War and torture have been very much the absent signifiers in my work for the last eight years--perhaps always. I've been struck by the corollaries between sadistic child abuse and torture (and the long-term trauma both cause), and I have long been obsessed with learning about both--understanding the psychology that motivates and allows such acts, understanding what can be done to prevent them. Elaine Scarry's book The Body in Pain: The Making and Unmaking of the World has been very important for me in this regard (as has all the work of Alice Miller).
Similarly, I'm swayed by the argument that callousness toward any living being can be employed toward and amplified into a similar and destructive apathy toward other people. We wouldn't be able to rationalize or ameliorate the emotional difficulty of wartime killing by reducing the enemy (through language and imagery) into animals and insects if we didn't, as a culture, already believe that it was all right to kill animals and insects with impunity. The Quaker and Buddhist visions of radical pacifism attract me.
Now here we are, on the verge of sending 30,000 more young people into violence.
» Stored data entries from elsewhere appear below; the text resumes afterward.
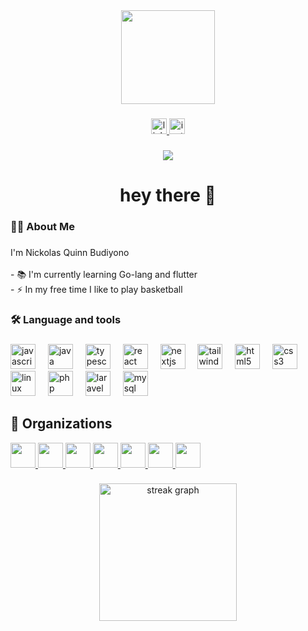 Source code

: <div align="center">
  <img height="150" src="https://media.giphy.com/media/M9gbBd9nbDrOTu1Mqx/giphy.gif"  />
</div>

###

<div align="center">
  <a href="www.linkedin.com/in/nickolasquinn" target="_blank">
    <img src="https://img.shields.io/static/v1?message=LinkedIn&logo=linkedin&label=&color=0077B5&logoColor=white&labelColor=&style=for-the-badge" height="25" alt="linkedin logo"  />
  </a>
  <a href="https://www.instagram.com/nickolaswewee/" target="_blank">
    <img src="https://img.shields.io/static/v1?message=Instagram&logo=instagram&label=&color=E4405F&logoColor=white&labelColor=&style=for-the-badge" height="25" alt="instagram logo"  />
  </a>
</div>

###

<div align="center">
  <img src="https://visitor-badge.laobi.icu/badge?page_id=nickolasww.nickolasww&"  />
</div>

###

<h1 align="center">hey there 👋</h1>

###

<h3 align="left">👩‍💻  About Me</h3>

###

<p align="left">I'm Nickolas Quinn Budiyono<br><br>- 📚 I'm currently learning Go-lang and flutter<br>- ⚡ In my free time I like to play basketball</p>

###

<h3 align="left">🛠 Language and tools</h3>

###

<div align="left">
  <img src="https://cdn.jsdelivr.net/gh/devicons/devicon/icons/javascript/javascript-original.svg" height="40" alt="javascript logo"  />
  <img width="12" />
  <img src="https://cdn.jsdelivr.net/gh/devicons/devicon/icons/java/java-original.svg" height="40" alt="java logo"  />
  <img width="12" />
  <img src="https://cdn.jsdelivr.net/gh/devicons/devicon/icons/typescript/typescript-original.svg" height="40" alt="typescript logo"  />
  <img width="12" />
  <img src="https://cdn.jsdelivr.net/gh/devicons/devicon/icons/react/react-original.svg" height="40" alt="react logo"  />
  <img width="12" />
  <img src="https://cdn.jsdelivr.net/gh/devicons/devicon/icons/nextjs/nextjs-original.svg" height="40" alt="nextjs logo"  />
  <img width="12" />
  <img src="https://cdn.jsdelivr.net/gh/devicons/devicon/icons/tailwindcss/tailwindcss-original-wordmark.svg" height="40" alt="tailwindcss logo"  />
  <img width="12" />
  <img src="https://cdn.jsdelivr.net/gh/devicons/devicon/icons/html5/html5-original.svg" height="40" alt="html5 logo"  />
  <img width="12" />
  <img src="https://cdn.jsdelivr.net/gh/devicons/devicon/icons/css3/css3-original.svg" height="40" alt="css3 logo"  />
  <img width="12" />
  <img src="https://cdn.jsdelivr.net/gh/devicons/devicon/icons/linux/linux-original.svg" height="40" alt="linux logo"  />
  <img width="12" />
  <img src="https://cdn.jsdelivr.net/gh/devicons/devicon/icons/php/php-original.svg" height="40" alt="php logo"  />
  <img width="12" />
  <img src="https://cdn.jsdelivr.net/gh/devicons/devicon/icons/laravel/laravel-original.svg" height="40" alt="laravel logo"  />
  <img width="12" />
  <img src="https://cdn.jsdelivr.net/gh/devicons/devicon/icons/mysql/mysql-original.svg" height="40" alt="mysql logo"  />
</div>

###

## 🏢 Organizations

<p>
  <a href="https://github.com/orgs/bccfilkom">
    <img src="https://github.com/bccfilkom.png" width="40" />
  </a>
  <a href="https://github.com/orgs/bccfilkom-fe">
    <img src="https://github.com/bccfilkom-fe.png" width="40" />
  </a>
  <a href="https://github.com/orgs/gdgc-ub">
    <img src="https://github.com/gdgc-ub.png" width="40" />
  </a>
  <a href="https://github.com/orgs/HackathonUC2025-Hackfest">
    <img src="https://github.com/HackathonUC2025-Hackfest.png" width="40" />
  </a>
   <a href="https://github.com/orgs/VeriChain-Studio">
    <img src="https://github.com/VeriChain-Studio.png" width="40" />
  </a>
  <a href="https://github.com/orgs/hology7">
    <img src="https://github.com/hology7.png" width="40" />
  </a>
  <a href="https://github.com/orgs/braciate">
    <img src="https://github.com/braciate.png" width="40" />
  </a>
</p>

###

<div align="center">
  <img src="https://streak-stats.demolab.com?user=nickolasww&locale=en&mode=daily&theme=dark&hide_border=false&border_radius=5&order=3" height="220" alt="streak graph"  />
</div>

###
Bob Herbert writes in yesterday's Times:
Years ago, on the eve of the U.S.'s initial invasion of Afghanistan, and again on the eve of the invasion of Iraq, I felt alone (in my certainty that invasion would solve nothing), crazy, and desperately sad. Everyone seemed to support war. There was so much fear in our country then, and I silenced myself, thinking I must be wrong, naive, foolish. Now I'm similarly tempted to think, Well, if Obama thinks it's necessary, with all the inside information he has, and with his lefty commitments, then it must be necessary. After all, what do I know? I'm an English teacher.
It would have been much more difficult for Mr. Obama to look this troubled nation in the eye and explain why it is in our best interest to begin winding down the permanent state of warfare left to us by the Bush and Cheney regime. It would have taken real courage for the commander in chief to stop feeding our young troops into the relentless meat grinder of Afghanistan, to face up to the terrible toll the war is taking — on the troops themselves and in very insidious ways on the nation as a whole.
More soldiers committed suicide this year than in any year for which we have complete records. But the military is now able to meet its recruitment goals because the young men and women who are signing up can’t find jobs in civilian life. The United States is broken — school systems are deteriorating, the economy is in shambles, homelessness and poverty rates are expanding — yet we’re nation-building in Afghanistan, sending economically distressed young people over there by the tens of thousands at an annual cost of a million dollars each.
But my true tendency in this regard is toward moral absolutism: Thou shalt not kill. Period. Ever. Gandhi, Jesus, Dr. King, Mother Teresa. Which divides me from all my just-war, pragmatic friends--and even divides me from myself, when I think of what I'd do, without hesitation, to someone who tried to hurt my son, or in other morally vexed situations. It's an issue that confuses me.
Because I didn't want to keep this huge concern, which compels me so obsessively and which matters to all of us, an absent signifier here on the blog, I thought I'd share my current private reading list with you, in case you're interested:
Political scientist Darius Rejali's Torture and Democracy (Princeton UP, 2009) investigates the connections between forms of torture and forms of government. It's a harrowing read, and huge. It's taking me forever to get through it, in part because it is so upsetting and I have a painfully vivid imagination. I have to set it aside sometimes.
Ethicist Jonathan Glover's Humanity: A Moral HIstory of the Twentieth Century analyzes wars and genocides in terms of the various psychological mechanisms that enable people to kill other people--and looks at what kinds of moments disrupt the human ability to do so.
Political scientists Michael Hardt and Antonio Negri's Multitude: War and Democracy in the Age of Empire (Penguin, 2004) is the most hopeful of the lot, because Hardt and Negri see possibilities for global networks that resist the state of permanent war and offer truly democratic alternatives.
Not exactly light reading, but they're helping me understand the things that most baffle my heart.